● **TRY IT**: Every line from the one with "identifier of a country | [optional]" to the end of the data needs to be copied exactly, and no line before it.
§
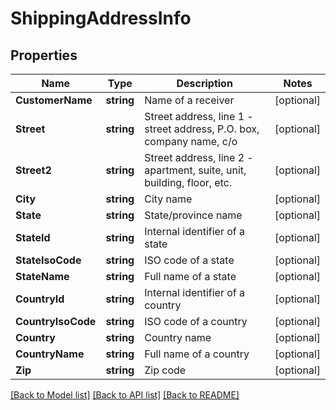 # ShippingAddressInfo

## Properties

Name | Type | Description | Notes
------------ | ------------- | ------------- | -------------
**CustomerName** | **string** | Name of a receiver | [optional] 
**Street** | **string** | Street address, line 1 - street address, P.O. box, company name, c/o | [optional] 
**Street2** | **string** | Street address, line 2 - apartment, suite, unit, building, floor, etc. | [optional] 
**City** | **string** | City name | [optional] 
**State** | **string** | State/province name | [optional] 
**StateId** | **string** | Internal identifier of a state | [optional] 
**StateIsoCode** | **string** | ISO code of a state | [optional] 
**StateName** | **string** | Full name of a state | [optional] 
**CountryId** | **string** | Internal identifier of a country | [optional] 
**CountryIsoCode** | **string** | ISO code of a country | [optional] 
**Country** | **string** | Country name | [optional] 
**CountryName** | **string** | Full name of a country | [optional] 
**Zip** | **string** | Zip code | [optional] 

[[Back to Model list]](../README.md#documentation-for-models) [[Back to API list]](../README.md#documentation-for-api-endpoints) [[Back to README]](../README.md)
§
● **RESULT BELOW**:
**CountryId** | **string** | Internal identifier of a country | [optional] 
**CountryIsoCode** | **string** | ISO code of a country | [optional] 
**Country** | **string** | Country name | [optional] 
**CountryName** | **string** | Full name of a country | [optional] 
**Zip** | **string** | Zip code | [optional] 

[[Back to Model list]](../README.md#documentation-for-models) [[Back to API list]](../README.md#documentation-for-api-endpoints) [[Back to README]](../README.md)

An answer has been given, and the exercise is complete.